Таким образом, Кант ставит вопрос, возникший на основе еще чисто пассивной, созерцательной трактовки познания. Но для того чтобы ответить на этот вопрос, он должен был преодолеть созерцательность.
Насколько трудным и буквально мучительным был для Канта этот шаг, свидетельствуют два текста "Дедукции чистых понятий рассудка" (вторая и третья секции, ? 15-27), где впервые вводится и рассматривается понятие "продуктивной способности воображения". Характер переработки указанных разделов во втором издании "Критики" свидетельствует о том, что Кант "испугался" далеко идущих выводов, вытекающих из слишком оригинальной постановки вопроса. Во втором издании он "смягчил" свое учение о продуктивной способности воображения в духе традиционного рационализма, выпятив на первый план понятие "трансцендентальной апперцепции" - "я", трактуемого как "рассудок" вообще, в плане декартовского cogito ergo sum. Это дало повод последователям Канта (в частности - Фихте) приписать самодеятельность, "самоаффектацию" рассудку и тем самым истолковать философию Канта в духе последовательного идеализма. С Фихте, идеалистически "истолковавшего" кантовское понимание "самоаффектации", начинается "борьба" против "досадной непоследовательности" великого учителя - "вещи в себе". Протесты Канта против такого извращения не помогли. Таким образом, "религиозное" уважение Канта к рационалистическим предрассудкам Просвещения сыграло первую злую шутку с его философией. Оно привело к тому, что послекантовский немецкий идеализм с водой выплеснул и ребенка, имя которому было - целесообразная продуктивная деятельность воспроизводства отнюдь не идеальной "вещи в себе" в качестве предмета, "вещи для нас" - эта деятельность как основа сознания (трансцендентальной апперцепции) и сущность человека вообще. Показать, что "ребенка" звали именно так, и является целью данной работы.
3
Оглавление 3. Продуктивное воображение как квадратура круга. Произвол
Начиная разговор о роли продуктивного воображения в кантовской "Критике", следует сразу же подчеркнуть, что ходячие представления об этой таинственной "способности", как о способности человека "фантазировать", строить гипотезы, интуитивно "усматривать" что-либо и т. д., хотя и заключают в себе определенный рациональный смысл, в целом не совпадают с собственно кантовской постановкой вопроса.
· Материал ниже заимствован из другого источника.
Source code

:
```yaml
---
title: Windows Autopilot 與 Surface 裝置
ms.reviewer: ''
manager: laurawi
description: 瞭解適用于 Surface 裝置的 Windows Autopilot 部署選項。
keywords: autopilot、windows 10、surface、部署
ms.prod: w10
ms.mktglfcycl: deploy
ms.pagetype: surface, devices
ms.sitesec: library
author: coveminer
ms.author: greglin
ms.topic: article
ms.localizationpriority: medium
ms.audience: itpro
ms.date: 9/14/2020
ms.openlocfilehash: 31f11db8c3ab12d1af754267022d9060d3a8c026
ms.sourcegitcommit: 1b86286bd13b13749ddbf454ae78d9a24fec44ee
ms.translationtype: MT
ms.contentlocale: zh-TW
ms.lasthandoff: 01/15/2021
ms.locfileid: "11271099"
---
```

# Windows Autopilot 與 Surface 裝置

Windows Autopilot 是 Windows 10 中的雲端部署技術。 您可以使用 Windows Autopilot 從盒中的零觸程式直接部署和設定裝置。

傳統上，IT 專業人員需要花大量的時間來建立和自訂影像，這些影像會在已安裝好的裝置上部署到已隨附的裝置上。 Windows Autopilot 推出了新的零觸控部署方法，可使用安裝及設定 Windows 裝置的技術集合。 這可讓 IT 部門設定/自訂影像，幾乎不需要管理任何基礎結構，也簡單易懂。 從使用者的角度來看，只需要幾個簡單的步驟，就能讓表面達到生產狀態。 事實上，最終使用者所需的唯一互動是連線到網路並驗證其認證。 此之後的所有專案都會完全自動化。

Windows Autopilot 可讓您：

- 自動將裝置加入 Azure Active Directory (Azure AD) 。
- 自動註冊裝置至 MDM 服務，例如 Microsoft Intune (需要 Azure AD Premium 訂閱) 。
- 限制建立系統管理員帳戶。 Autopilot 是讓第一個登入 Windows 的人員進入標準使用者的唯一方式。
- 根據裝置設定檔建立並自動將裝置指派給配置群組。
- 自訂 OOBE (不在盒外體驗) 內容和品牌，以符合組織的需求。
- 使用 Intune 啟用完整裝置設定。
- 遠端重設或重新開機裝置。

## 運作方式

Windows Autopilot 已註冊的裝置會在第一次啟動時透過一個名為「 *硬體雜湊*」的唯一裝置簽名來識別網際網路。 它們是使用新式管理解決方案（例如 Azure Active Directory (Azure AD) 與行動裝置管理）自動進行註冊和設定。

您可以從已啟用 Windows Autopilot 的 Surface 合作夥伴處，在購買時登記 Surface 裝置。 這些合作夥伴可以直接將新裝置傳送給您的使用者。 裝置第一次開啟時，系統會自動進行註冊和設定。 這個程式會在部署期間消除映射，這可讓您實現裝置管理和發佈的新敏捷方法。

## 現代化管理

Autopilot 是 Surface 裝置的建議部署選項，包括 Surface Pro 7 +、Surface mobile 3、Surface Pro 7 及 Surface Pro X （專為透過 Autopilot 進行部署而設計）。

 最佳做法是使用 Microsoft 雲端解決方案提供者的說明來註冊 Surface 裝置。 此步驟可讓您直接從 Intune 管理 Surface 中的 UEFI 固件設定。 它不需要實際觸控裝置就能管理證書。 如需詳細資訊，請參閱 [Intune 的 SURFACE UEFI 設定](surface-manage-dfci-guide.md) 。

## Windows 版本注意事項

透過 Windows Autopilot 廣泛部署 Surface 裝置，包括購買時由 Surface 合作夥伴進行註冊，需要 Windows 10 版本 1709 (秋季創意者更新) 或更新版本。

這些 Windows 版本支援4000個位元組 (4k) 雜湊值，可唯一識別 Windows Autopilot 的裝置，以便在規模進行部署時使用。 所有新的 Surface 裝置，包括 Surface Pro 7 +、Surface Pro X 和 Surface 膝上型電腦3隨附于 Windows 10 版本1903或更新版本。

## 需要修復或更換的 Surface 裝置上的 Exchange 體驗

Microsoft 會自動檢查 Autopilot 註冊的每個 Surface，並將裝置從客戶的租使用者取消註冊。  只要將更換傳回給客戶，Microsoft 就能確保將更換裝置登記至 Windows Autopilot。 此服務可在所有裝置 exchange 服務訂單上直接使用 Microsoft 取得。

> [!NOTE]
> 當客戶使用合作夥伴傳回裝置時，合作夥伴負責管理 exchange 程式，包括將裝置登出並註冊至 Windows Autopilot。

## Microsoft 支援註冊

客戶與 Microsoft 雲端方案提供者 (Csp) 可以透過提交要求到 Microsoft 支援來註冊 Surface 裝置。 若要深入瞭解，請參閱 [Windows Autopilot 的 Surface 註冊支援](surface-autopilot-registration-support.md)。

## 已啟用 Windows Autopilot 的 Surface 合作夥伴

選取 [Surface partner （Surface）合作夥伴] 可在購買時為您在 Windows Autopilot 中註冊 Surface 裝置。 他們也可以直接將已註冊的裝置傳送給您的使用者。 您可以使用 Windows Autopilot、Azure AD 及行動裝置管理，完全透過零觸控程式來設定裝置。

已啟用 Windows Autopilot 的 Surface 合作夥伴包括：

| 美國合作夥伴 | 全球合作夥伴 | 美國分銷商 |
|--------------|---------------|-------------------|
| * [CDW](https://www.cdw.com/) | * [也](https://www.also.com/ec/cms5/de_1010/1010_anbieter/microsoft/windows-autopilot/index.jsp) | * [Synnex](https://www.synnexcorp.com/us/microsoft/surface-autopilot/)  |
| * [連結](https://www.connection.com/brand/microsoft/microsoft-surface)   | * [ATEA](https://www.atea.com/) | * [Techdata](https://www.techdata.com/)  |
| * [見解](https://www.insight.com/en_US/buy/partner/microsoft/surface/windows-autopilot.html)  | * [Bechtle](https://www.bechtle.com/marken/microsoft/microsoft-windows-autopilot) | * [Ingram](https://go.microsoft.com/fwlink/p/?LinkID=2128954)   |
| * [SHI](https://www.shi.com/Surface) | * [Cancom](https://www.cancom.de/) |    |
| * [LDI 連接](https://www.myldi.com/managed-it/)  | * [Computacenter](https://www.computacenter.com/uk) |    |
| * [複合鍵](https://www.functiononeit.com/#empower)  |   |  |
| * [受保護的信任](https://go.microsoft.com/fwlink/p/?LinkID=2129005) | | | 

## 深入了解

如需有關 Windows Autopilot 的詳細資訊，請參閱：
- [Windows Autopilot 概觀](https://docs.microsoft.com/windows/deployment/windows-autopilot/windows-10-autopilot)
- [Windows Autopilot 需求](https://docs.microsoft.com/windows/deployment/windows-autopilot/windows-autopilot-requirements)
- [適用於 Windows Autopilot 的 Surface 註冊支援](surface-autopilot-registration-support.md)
Повторяем, основная и определяющая проблема кантовской "Критики" - это вопрос: как становится возможным применение категорий, как возможен синтез чувственности и рассудка, каков механизм, движущая. Пружина этого синтеза? Ведь чувственность и рассудок (т. е. априорные доопытные категории и эмпирическое чувственное многообразие) рядоположны и никак не связаны между собой.